__Goal of the exercise__.
The answer must be the data, repeated exactly.

──────── Material shown

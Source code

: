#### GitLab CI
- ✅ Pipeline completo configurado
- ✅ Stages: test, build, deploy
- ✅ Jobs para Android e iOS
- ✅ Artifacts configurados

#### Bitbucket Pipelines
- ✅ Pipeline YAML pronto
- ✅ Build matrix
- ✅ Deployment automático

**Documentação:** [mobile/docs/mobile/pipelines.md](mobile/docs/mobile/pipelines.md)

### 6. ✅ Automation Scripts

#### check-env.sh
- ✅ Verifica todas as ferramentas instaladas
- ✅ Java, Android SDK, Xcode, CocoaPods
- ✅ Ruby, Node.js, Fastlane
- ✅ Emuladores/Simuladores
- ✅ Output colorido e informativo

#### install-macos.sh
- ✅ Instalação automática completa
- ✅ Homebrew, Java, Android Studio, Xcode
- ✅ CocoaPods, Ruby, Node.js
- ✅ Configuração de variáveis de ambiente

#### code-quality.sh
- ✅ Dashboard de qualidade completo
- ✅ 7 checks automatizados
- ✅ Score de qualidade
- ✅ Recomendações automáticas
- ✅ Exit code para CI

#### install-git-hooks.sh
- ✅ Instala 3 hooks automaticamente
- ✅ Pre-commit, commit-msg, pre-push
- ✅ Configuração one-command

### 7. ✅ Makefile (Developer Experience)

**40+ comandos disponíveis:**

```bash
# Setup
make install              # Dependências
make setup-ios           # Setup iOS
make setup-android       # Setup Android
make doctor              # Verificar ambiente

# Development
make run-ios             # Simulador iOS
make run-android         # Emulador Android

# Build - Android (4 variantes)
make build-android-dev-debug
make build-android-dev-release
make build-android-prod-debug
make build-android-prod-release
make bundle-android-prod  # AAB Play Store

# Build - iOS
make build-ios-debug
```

────────────────

__Answer to the exercise__.
Source code

:#### GitLab CI
- ✅ Pipeline completo configurado
- ✅ Stages: test, build, deploy
- ✅ Jobs para Android e iOS
- ✅ Artifacts configurados

#### Bitbucket Pipelines
- ✅ Pipeline YAML pronto
- ✅ Build matrix
- ✅ Deployment automático

**Documentação:** [mobile/docs/mobile/pipelines.md](mobile/docs/mobile/pipelines.md)

### 6. ✅ Automation Scripts

#### check-env.sh
- ✅ Verifica todas as ferramentas instaladas
- ✅ Java, Android SDK, Xcode, CocoaPods
- ✅ Ruby, Node.js, Fastlane
- ✅ Emuladores/Simuladores
- ✅ Output colorido e informativo

#### install-macos.sh
- ✅ Instalação automática completa
- ✅ Homebrew, Java, Android Studio, Xcode
- ✅ CocoaPods, Ruby, Node.js
- ✅ Configuração de variáveis de ambiente

#### code-quality.sh
- ✅ Dashboard de qualidade completo
- ✅ 7 checks automatizados
- ✅ Score de qualidade
- ✅ Recomendações automáticas
- ✅ Exit code para CI

#### install-git-hooks.sh
- ✅ Instala 3 hooks automaticamente
- ✅ Pre-commit, commit-msg, pre-push
- ✅ Configuração one-command

### 7. ✅ Makefile (Developer Experience)

**40+ comandos disponíveis:**

```bash
# Setup
make install              # Dependências
make setup-ios           # Setup iOS
make setup-android       # Setup Android
make doctor              # Verificar ambiente

# Development
make run-ios             # Simulador iOS
make run-android         # Emulador Android

# Build - Android (4 variantes)
make build-android-dev-debug
make build-android-dev-release
make build-android-prod-debug
make build-android-prod-release
make bundle-android-prod  # AAB Play Store

# Build - iOS
make build-ios-debug
```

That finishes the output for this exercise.